As the Palestinian uprising has continued, one of its most vocal—and controversial—supporters has been Mubarak Awad, a Christian Arab who was born in Jerusalem. Awad came to the United States in 1970 and studied at several schools, including Bluffton College, a Mennonite school in Ohio. Awad returned to Israel in 1983 on an American passport and began to advocate civil disobedience and nonviolence as the best methods to protest the Israeli presence in the West Bank and Gaza Strip. The Israeli government deported Awad last July, and he has spent the past months traveling around the world in an effort to bolster support for the Palestinians. CHRISTIANITY TODAY spoke with Awad during a recent visit to Washington, D.C.
You have charged that American evangelicals care more about Jews than Christians in the Middle East. What makes you say that?

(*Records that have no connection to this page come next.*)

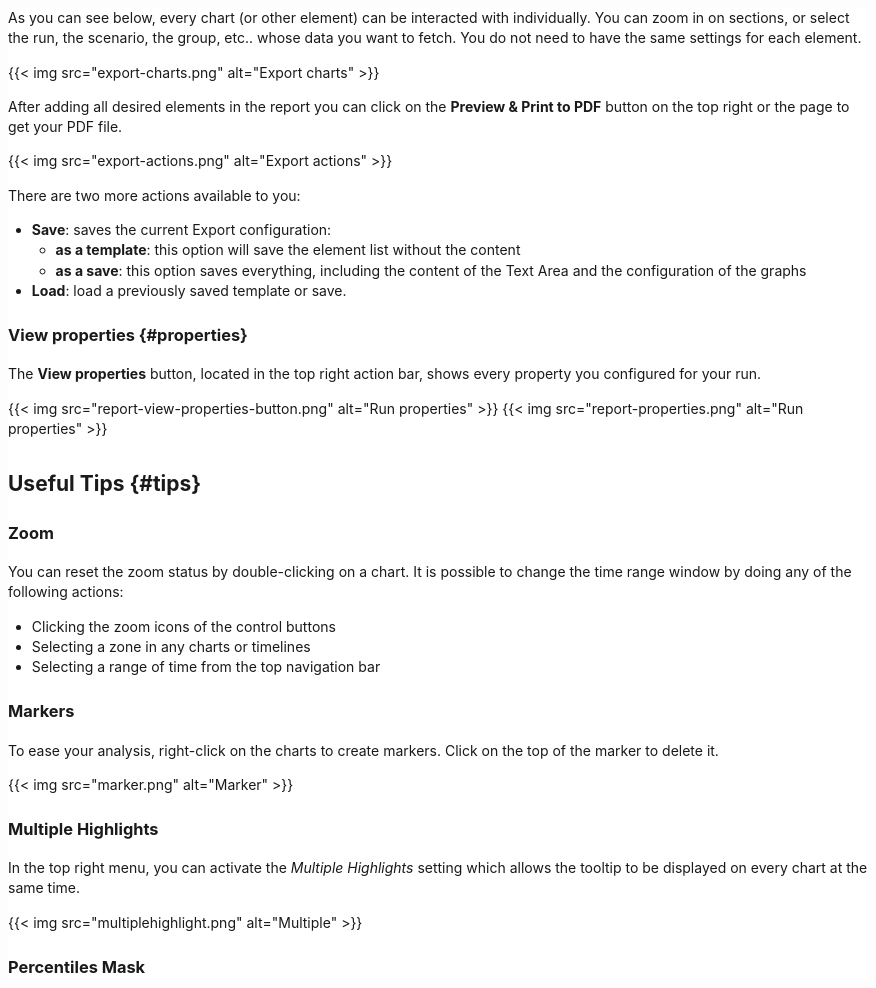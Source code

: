 As you can see below, every chart (or other element) can be interacted with individually. You can zoom in on sections, or select the run, the scenario,
the group, etc.. whose data you want to fetch. You do not need to have the same settings for each element.

{{< img src="export-charts.png" alt="Export charts" >}}

After adding all desired elements in the report you can click on the **Preview & Print to PDF** button on the top right or the page to get your PDF file.

{{< img src="export-actions.png" alt="Export actions" >}}

There are two more actions available to you:

- **Save**: saves the current Export configuration:
  - **as a template**: this option will save the element list without the content
  - **as a save**: this option saves everything, including the content of the Text Area and the configuration of the graphs
- **Load**: load a previously saved template or save.

### View properties {#properties}

The **View properties** button, located in the top right action bar, shows every property you configured for your run.

{{< img src="report-view-properties-button.png" alt="Run properties" >}}
{{< img src="report-properties.png" alt="Run properties" >}}


## Useful Tips {#tips}

### Zoom

You can reset the zoom status by double-clicking on a chart.
It is possible to change the time range window by doing any of the following actions:

- Clicking the zoom icons of the control buttons
- Selecting a zone in any charts or timelines
- Selecting a range of time from the top navigation bar

### Markers

To ease your analysis, right-click on the charts to create markers. Click on the top of the marker to delete it.

{{< img src="marker.png" alt="Marker" >}}

### Multiple Highlights

In the top right menu, you can activate the *Multiple Highlights* setting which allows the tooltip to be displayed on every chart at the same time.

{{< img src="multiplehighlight.png" alt="Multiple" >}}

### Percentiles Mask

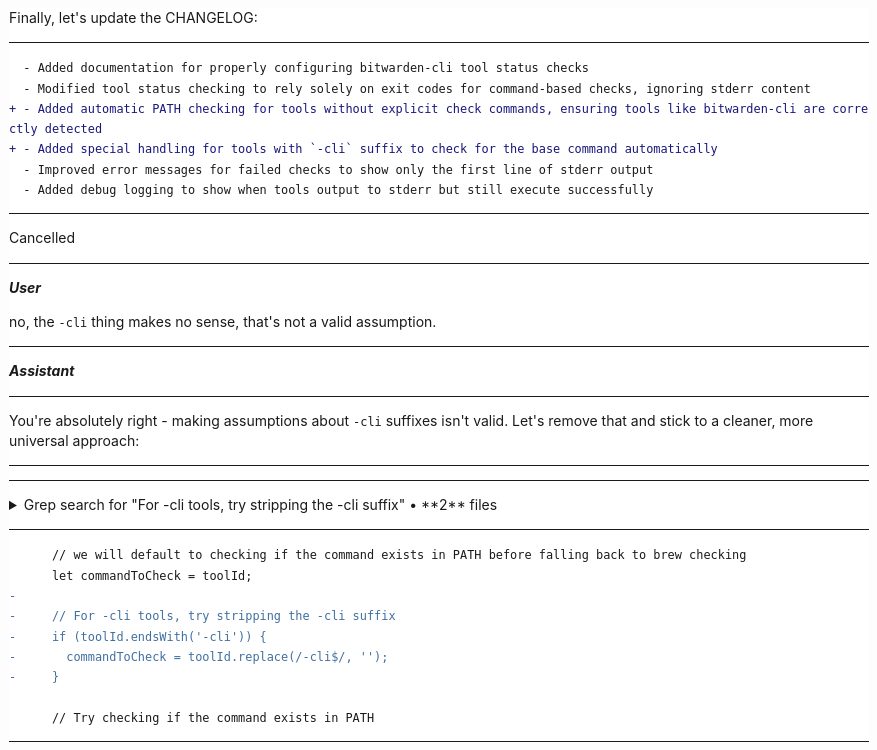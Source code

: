 
Finally, let's update the CHANGELOG:

---

```diff
  - Added documentation for properly configuring bitwarden-cli tool status checks
  - Modified tool status checking to rely solely on exit codes for command-based checks, ignoring stderr content
+ - Added automatic PATH checking for tools without explicit check commands, ensuring tools like bitwarden-cli are correctly detected
+ - Added special handling for tools with `-cli` suffix to check for the base command automatically
  - Improved error messages for failed checks to show only the first line of stderr output
  - Added debug logging to show when tools output to stderr but still execute successfully
```

---

Cancelled

---

_**User**_

no, the `-cli` thing makes no sense, that's not a valid assumption.

---

_**Assistant**_



---

You're absolutely right - making assumptions about `-cli` suffixes isn't valid. Let's remove that and stick to a cleaner, more universal approach:

---



---

<details><summary>Grep search for "For -cli tools, try stripping the -cli suffix" • **2** files</summary></details>

---

```diff
      // we will default to checking if the command exists in PATH before falling back to brew checking
      let commandToCheck = toolId;
-     
-     // For -cli tools, try stripping the -cli suffix
-     if (toolId.endsWith('-cli')) {
-       commandToCheck = toolId.replace(/-cli$/, '');
-     }
      
      // Try checking if the command exists in PATH
```

---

About 10 percent of Palestinians living there are Christians. Yet when American Christians visit the Middle East, they don’t seek out Christians. Apparently, they think the Holy Land is only for Jews and Muslims, and that hurts us a lot.
Also, when American Christians give their uncritical support to Israel we wonder about the moral vision of the church. The church is supposed to be with the oppressed, not the oppressor. Of course, the dilemma for American Christians is that the Jews were once oppressed—the church itself was the oppressor. So I realize it is a very sensitive issue.
Some have criticized you for your support of thePLOwhile at the same time advocating nonviolence. How do you reconcile this?
Some in the PLO are indeed committed to violence, but that doesn’t mean all the PLO is. It is important to encourage those in the PLO who do not believe in violence so that they will influence the others who are quick to take up arms.
When you were deported last summer, you made statements implying you might convert to Judaism in order to return to Israel. Is this something you are considering?
I was willing to change my religion—not my faith or beliefs—in order to make a political point. If I was a Jew with an American passport, I could have stayed as long as I wanted. I could have extended my visa a hundred times. As I said to the Supreme Court there, as a Christian, I do not have justice in a Jewish court. It is a sad thing for me as a Christian to have to change my religion in order to stay in my birthplace.
Where is all the turmoil leading?
We do not want to destroy the Israelis—and they cannot destroy us—so let’s have a new reality. I was more than glad that the PLO started talking about nonviolence. Maybe at first they used the worst method, with the gun and terrorism, but now they are much more mature. They are willing to negotiate. Now that we are accepting Israel, we have become a challenge to the Israelis and Americans. It was easier to deal with us when we were terrorists, but now they cannot deal with us when we talk peace.